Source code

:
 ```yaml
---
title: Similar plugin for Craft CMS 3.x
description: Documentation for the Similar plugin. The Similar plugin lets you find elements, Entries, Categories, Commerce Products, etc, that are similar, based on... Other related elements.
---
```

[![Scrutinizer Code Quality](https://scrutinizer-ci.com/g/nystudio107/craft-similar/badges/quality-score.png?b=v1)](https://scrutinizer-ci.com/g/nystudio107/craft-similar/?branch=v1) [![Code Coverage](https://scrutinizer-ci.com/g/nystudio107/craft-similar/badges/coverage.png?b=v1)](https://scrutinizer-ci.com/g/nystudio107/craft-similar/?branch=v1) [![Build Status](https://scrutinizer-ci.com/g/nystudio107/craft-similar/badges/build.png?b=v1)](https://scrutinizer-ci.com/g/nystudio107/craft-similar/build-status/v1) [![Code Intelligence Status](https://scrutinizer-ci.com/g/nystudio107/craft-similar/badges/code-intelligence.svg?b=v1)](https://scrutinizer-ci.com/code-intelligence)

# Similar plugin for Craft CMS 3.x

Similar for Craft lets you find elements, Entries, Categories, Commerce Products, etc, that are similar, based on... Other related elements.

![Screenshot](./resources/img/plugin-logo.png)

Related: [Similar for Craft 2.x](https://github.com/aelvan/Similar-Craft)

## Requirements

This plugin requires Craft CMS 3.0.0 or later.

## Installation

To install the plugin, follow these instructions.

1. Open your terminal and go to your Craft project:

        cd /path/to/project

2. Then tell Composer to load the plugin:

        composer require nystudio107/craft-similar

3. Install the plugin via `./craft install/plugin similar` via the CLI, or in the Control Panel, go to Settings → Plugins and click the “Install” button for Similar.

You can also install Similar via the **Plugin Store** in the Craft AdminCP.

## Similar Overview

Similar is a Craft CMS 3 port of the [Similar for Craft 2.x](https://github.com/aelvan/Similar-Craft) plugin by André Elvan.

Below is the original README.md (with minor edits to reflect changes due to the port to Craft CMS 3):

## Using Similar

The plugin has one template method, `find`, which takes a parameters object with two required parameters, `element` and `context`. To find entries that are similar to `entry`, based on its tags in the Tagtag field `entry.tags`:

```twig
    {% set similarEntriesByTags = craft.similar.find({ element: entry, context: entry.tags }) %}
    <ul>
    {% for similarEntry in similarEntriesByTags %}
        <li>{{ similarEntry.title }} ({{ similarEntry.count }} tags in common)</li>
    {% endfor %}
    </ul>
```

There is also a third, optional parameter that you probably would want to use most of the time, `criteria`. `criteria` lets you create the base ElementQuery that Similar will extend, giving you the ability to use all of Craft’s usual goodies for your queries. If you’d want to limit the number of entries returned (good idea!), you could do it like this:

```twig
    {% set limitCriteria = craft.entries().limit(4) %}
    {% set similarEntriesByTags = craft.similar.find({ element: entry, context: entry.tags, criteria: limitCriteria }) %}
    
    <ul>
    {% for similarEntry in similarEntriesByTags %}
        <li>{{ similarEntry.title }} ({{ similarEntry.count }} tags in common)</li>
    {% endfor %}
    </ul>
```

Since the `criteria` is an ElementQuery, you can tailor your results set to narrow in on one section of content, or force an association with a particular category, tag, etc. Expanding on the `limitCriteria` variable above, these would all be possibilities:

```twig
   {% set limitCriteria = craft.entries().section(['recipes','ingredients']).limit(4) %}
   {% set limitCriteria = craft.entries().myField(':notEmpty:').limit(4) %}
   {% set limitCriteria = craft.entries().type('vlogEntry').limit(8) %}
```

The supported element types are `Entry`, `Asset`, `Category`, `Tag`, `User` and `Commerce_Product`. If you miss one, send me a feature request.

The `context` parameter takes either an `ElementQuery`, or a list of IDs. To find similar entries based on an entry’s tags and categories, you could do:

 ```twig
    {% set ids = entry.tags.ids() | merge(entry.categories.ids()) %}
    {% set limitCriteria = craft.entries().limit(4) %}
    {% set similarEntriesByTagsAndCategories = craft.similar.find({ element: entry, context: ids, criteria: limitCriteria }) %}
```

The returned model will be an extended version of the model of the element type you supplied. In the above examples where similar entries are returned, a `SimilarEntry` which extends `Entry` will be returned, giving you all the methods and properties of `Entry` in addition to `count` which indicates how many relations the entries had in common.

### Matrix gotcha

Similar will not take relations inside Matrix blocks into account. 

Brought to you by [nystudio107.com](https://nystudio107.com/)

· · ·

WORK ITEM: Every line in the entries above that has the word "these" should be identified and copied.

RESULT BELOW:
To install the plugin, follow these instructions.
Since the `criteria` is an ElementQuery, you can tailor your results set to narrow in on one section of content, or force an association with a particular category, tag, etc. Expanding on the `limitCriteria` variable above, these would all be possibilities:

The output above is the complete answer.